You will have to watch Pablo Larrain’s JACKIE multiple times to rethink and reanalyze the entire film thoroughly. Whether it was the superb and refined performance delivered by Natalie Portman, or exquisite screenplay written by Noah Oppenheim, cinematography and faded colors of this truly stunning piece of art, JACKIE will deserve a special place in your heart and will make you appreciate and remember the day that changed the course of history in the most shocking way, forever.
It begins with Jackie, in Massachusetts’ Hyannis Port in 1963, where she welcomes, soon you will remember him as an unidentified journalist, (Billy Crudup) who arrives at her residence to interview her. She makes it clear, “I’ll be editing the entire conversation”, while the journalist expects her to tell her version of what has recently happened. Yes, Jacqueline Kennedy was about to begin her interview by bringing up the most profound side of her to ensure the story you will hear will be about how John Kennedy was a great man, but shortly you will find she was an even greater woman…

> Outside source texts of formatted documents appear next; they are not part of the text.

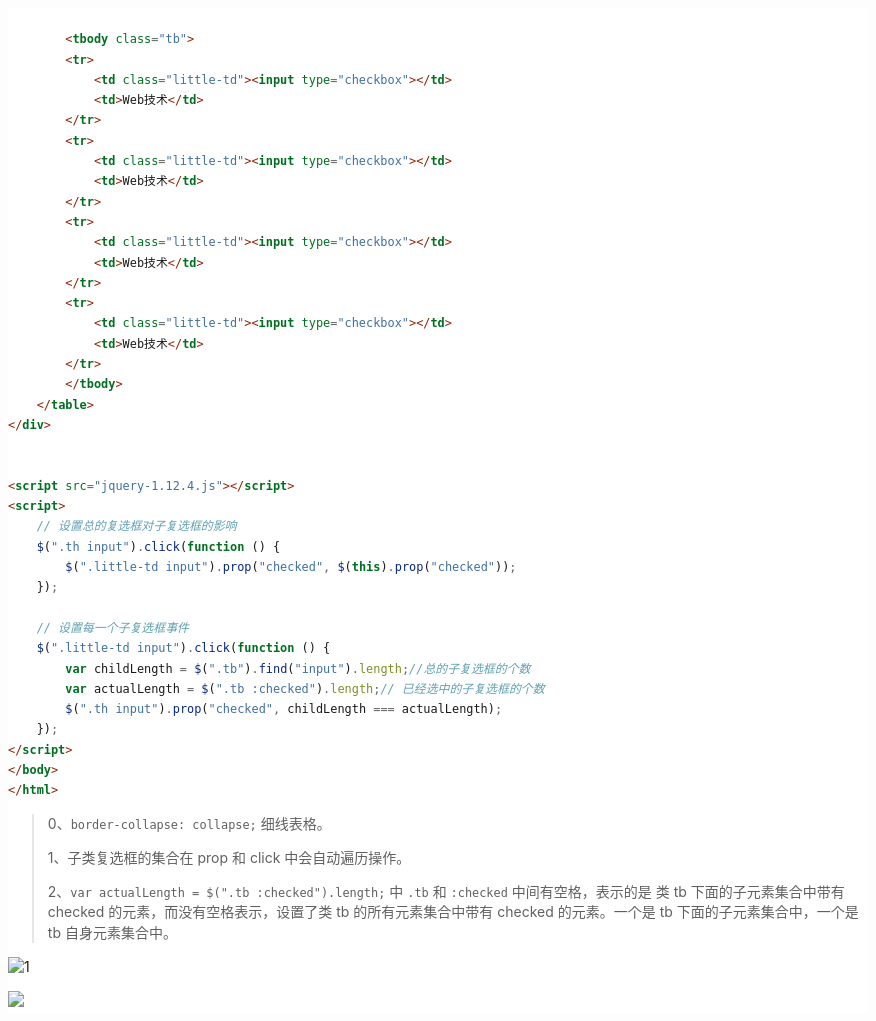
 ```html

        <tbody class="tb">
        <tr>
            <td class="little-td"><input type="checkbox"></td>
            <td>Web技术</td>
        </tr>
        <tr>
            <td class="little-td"><input type="checkbox"></td>
            <td>Web技术</td>
        </tr>
        <tr>
            <td class="little-td"><input type="checkbox"></td>
            <td>Web技术</td>
        </tr>
        <tr>
            <td class="little-td"><input type="checkbox"></td>
            <td>Web技术</td>
        </tr>
        </tbody>
    </table>
</div>


<script src="jquery-1.12.4.js"></script>
<script>
    // 设置总的复选框对子复选框的影响
    $(".th input").click(function () {
        $(".little-td input").prop("checked", $(this).prop("checked"));
    });

    // 设置每一个子复选框事件
    $(".little-td input").click(function () {
        var childLength = $(".tb").find("input").length;//总的子复选框的个数
        var actualLength = $(".tb :checked").length;// 已经选中的子复选框的个数
        $(".th input").prop("checked", childLength === actualLength);
    });
</script>
</body>
</html>
```

>   0、`border-collapse: collapse;`  细线表格。
>
>   1、子类复选框的集合在 prop 和  click 中会自动遍历操作。
>
>   2、`var actualLength = $(".tb :checked").length;` 中 `.tb` 和 `:checked` 中间有空格，表示的是 类 tb 下面的子元素集合中带有 checked 的元素，而没有空格表示，设置了类 tb 的所有元素集合中带有 checked 的元素。一个是 tb 下面的子元素集合中，一个是 tb 自身元素集合中。



![1](images/1.png)



![](https://github.com/Daotin/pic/raw/master/fgx.png) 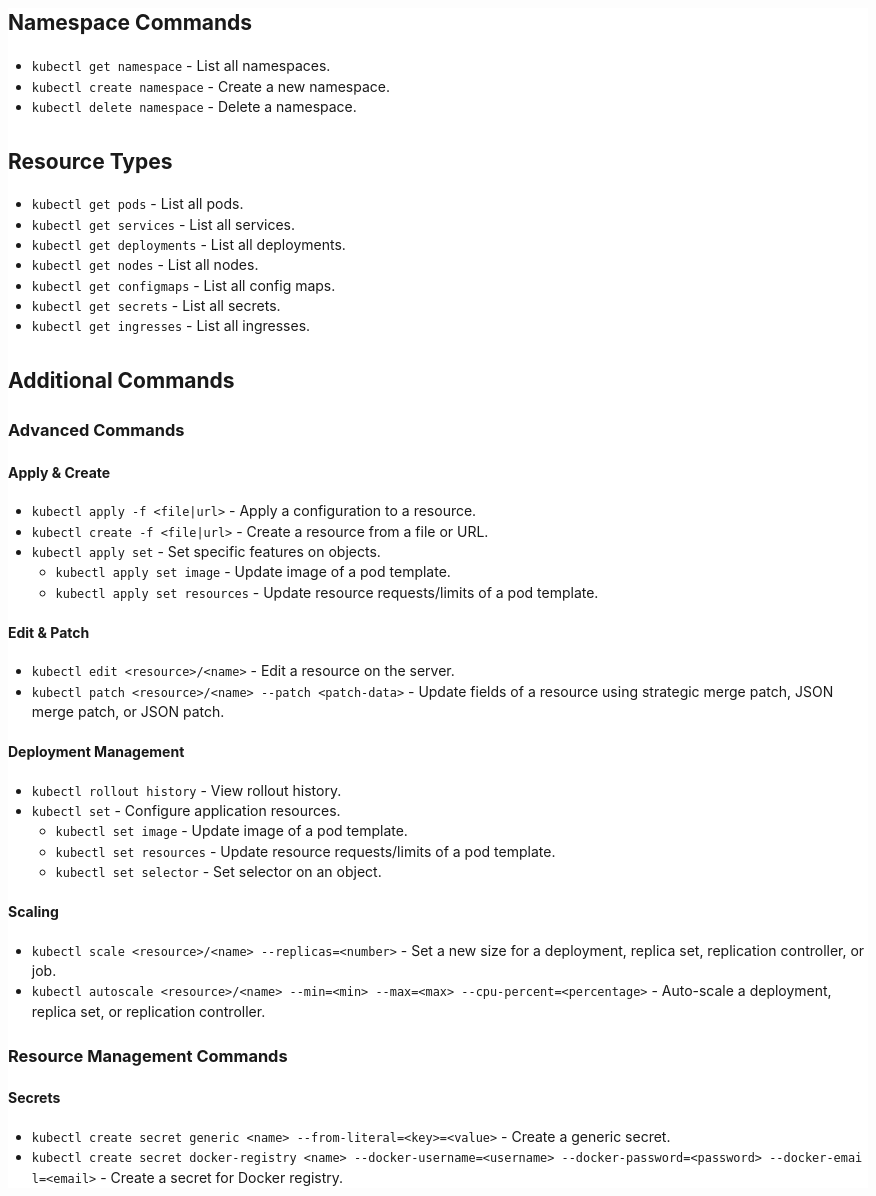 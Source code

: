 ## Namespace Commands
- `kubectl get namespace` - List all namespaces.
- `kubectl create namespace` - Create a new namespace.
- `kubectl delete namespace` - Delete a namespace.

## Resource Types
- `kubectl get pods` - List all pods.
- `kubectl get services` - List all services.
- `kubectl get deployments` - List all deployments.
- `kubectl get nodes` - List all nodes.
- `kubectl get configmaps` - List all config maps.
- `kubectl get secrets` - List all secrets.
- `kubectl get ingresses` - List all ingresses.

## Additional Commands

### Advanced Commands

#### Apply & Create
- `kubectl apply -f <file|url>` - Apply a configuration to a resource.
- `kubectl create -f <file|url>` - Create a resource from a file or URL.
- `kubectl apply set` - Set specific features on objects.
  - `kubectl apply set image` - Update image of a pod template.
  - `kubectl apply set resources` - Update resource requests/limits of a pod template.

#### Edit & Patch
- `kubectl edit <resource>/<name>` - Edit a resource on the server.
- `kubectl patch <resource>/<name> --patch <patch-data>` - Update fields of a resource using strategic merge patch, JSON merge patch, or JSON patch.

#### Deployment Management
- `kubectl rollout history` - View rollout history.
- `kubectl set` - Configure application resources.
  - `kubectl set image` - Update image of a pod template.
  - `kubectl set resources` - Update resource requests/limits of a pod template.
  - `kubectl set selector` - Set selector on an object.

#### Scaling
- `kubectl scale <resource>/<name> --replicas=<number>` - Set a new size for a deployment, replica set, replication controller, or job.
- `kubectl autoscale <resource>/<name> --min=<min> --max=<max> --cpu-percent=<percentage>` - Auto-scale a deployment, replica set, or replication controller.

### Resource Management Commands

#### Secrets
- `kubectl create secret generic <name> --from-literal=<key>=<value>` - Create a generic secret.
- `kubectl create secret docker-registry <name> --docker-username=<username> --docker-password=<password> --docker-email=<email>` - Create a secret for Docker registry.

The mind-blowing black-and-white shot of how Jackie famously restores the white house is first what the audience is left to see. A carefully edited and a royal manner of still the First Lady is striking and impressive. As you watch Natalie Portman bringing Jackie back to life, it will appear as a great puzzle how one could have portrayed such a delicately directed scene in a way you would not be able to distinguish, whether it was just an act of master-class or a real thing?
But it is Jacqueline Kennedy who Portman portrays, and that you could feel it throughout the movie, when the high regard and respect to the legendary woman paid could not get any better. When the journalist asks Jackie about her faith, she precisely answers, ‘I will discuss my faith with the priest’, and right after that another sequence of scenes appear where Jackie discusses her belief in God with the priest himself, and questions God’s existence.

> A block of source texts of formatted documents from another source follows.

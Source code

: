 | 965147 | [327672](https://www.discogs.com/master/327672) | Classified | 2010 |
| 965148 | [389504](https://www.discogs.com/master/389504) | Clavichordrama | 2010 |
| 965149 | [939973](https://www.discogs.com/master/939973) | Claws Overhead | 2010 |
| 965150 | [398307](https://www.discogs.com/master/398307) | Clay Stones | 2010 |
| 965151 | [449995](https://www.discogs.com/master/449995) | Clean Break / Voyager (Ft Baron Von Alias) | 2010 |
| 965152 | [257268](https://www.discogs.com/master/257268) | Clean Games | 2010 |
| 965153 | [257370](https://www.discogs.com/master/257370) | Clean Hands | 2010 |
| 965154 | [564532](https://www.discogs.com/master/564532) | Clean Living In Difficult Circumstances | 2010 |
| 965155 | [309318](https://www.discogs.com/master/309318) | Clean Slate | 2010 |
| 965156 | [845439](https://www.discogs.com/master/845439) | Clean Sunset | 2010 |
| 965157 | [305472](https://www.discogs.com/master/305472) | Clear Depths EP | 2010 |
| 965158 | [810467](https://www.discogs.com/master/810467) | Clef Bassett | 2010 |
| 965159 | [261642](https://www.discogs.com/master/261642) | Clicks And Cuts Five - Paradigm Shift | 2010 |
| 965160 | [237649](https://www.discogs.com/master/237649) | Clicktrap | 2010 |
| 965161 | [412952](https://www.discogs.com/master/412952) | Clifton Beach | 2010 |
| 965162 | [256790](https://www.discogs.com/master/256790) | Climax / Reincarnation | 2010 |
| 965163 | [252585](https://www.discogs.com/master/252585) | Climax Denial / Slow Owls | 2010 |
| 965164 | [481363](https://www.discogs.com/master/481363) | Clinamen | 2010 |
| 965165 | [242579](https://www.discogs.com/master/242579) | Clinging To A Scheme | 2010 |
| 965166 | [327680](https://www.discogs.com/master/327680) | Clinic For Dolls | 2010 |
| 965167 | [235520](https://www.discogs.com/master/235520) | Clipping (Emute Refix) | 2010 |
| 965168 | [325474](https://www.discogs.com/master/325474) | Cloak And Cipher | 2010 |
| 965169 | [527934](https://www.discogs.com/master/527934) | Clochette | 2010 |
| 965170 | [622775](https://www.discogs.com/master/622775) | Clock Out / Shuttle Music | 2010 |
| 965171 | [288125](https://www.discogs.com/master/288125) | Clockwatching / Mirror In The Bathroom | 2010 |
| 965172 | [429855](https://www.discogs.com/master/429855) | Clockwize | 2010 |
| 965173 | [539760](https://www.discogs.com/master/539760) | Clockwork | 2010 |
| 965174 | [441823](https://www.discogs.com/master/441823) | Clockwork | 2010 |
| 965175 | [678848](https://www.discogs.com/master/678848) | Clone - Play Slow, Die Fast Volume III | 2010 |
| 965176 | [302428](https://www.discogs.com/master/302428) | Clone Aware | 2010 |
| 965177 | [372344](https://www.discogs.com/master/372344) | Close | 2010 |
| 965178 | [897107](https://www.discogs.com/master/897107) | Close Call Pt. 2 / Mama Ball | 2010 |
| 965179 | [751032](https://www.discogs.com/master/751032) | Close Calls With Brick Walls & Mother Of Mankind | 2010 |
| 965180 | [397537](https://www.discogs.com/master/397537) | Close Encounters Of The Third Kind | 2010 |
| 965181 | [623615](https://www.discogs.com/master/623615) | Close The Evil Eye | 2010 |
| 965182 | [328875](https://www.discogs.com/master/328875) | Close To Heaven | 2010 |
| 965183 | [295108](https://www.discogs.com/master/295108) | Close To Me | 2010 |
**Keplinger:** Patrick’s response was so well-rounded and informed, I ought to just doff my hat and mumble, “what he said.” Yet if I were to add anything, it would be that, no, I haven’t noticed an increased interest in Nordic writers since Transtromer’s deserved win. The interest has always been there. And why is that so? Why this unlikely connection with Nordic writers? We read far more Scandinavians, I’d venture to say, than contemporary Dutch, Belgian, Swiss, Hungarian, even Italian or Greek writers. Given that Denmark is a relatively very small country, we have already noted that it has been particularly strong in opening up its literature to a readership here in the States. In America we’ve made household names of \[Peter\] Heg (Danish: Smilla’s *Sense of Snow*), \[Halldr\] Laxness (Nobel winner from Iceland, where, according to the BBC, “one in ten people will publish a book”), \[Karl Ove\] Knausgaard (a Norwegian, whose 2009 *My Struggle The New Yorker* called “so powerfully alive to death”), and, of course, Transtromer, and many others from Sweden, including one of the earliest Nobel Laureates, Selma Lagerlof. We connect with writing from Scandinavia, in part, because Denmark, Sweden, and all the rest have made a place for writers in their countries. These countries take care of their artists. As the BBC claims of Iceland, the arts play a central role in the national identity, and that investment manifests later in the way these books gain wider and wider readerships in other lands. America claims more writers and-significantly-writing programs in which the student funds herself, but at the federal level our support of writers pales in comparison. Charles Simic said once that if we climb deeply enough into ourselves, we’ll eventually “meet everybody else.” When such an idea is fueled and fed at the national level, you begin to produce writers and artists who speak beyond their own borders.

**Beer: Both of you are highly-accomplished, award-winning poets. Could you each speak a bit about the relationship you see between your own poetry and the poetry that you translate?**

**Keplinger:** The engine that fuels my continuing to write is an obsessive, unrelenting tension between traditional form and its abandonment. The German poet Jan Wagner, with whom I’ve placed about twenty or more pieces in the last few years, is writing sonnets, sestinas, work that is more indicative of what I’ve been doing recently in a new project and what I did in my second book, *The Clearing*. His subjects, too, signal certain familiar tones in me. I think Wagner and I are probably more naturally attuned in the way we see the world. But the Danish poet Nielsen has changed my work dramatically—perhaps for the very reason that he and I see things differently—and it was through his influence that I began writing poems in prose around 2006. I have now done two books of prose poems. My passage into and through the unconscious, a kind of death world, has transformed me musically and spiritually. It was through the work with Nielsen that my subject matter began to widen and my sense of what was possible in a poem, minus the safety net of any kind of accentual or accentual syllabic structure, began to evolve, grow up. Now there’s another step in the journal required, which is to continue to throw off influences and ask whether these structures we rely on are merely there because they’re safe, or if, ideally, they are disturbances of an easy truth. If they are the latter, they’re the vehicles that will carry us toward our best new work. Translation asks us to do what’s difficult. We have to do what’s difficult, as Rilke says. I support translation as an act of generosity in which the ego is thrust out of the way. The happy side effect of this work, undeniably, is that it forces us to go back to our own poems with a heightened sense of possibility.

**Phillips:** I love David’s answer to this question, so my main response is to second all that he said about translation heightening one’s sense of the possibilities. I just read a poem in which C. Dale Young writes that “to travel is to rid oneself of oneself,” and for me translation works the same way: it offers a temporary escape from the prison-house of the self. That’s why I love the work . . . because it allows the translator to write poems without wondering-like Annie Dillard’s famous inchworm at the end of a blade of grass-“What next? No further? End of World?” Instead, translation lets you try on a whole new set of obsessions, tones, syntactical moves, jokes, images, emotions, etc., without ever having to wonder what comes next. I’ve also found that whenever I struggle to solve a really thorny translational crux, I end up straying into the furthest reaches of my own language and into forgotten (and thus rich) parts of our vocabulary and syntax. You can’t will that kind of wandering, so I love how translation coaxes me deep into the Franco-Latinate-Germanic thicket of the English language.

But when the journalist again asks another question about the sound of the bullet she heard when President Kennedy was assassinated, the powerful and dramatic scene presented will haunt you long after you see it, when Jackie still in complete shock has the Secret Service Agent Clint Hill covering her and her wounded husband with his own body is truly remarkable. However, as you watch Larrain’s movie, despite having Robert Kennedy (Peter Sarsgaard) around who tries to support Jackie or dictate the way the funeral need to be processed, it is and always was Jackie who was the main reason of the entire movie, where her presence, power, dignity and respect was above everything else.
In conclusion, the way the iconic First Lady was captured by the incredibly talented Natalie Portman is undeniably beautiful imagery of one strong woman in whose shoes nobody would ever wanted to be on that particular day that changed her life entirely. Larrain brings the best part of Oppenheim’s screenplay by delivering every little detail he could, to make JACKIE the year’s most memorable and unique film so far. There is simply nothing to complain about; directorial approach, camera work, cinematography and costume design speak for themselves. But the true star of the movie is Natalie Portman who brings Jackie Kennedy with such strong and impossible to explain performance, that I am sure nobody ever can get closer to portray Jackie the way she did. And you, I would beg you, to trust me on this, because she really did it!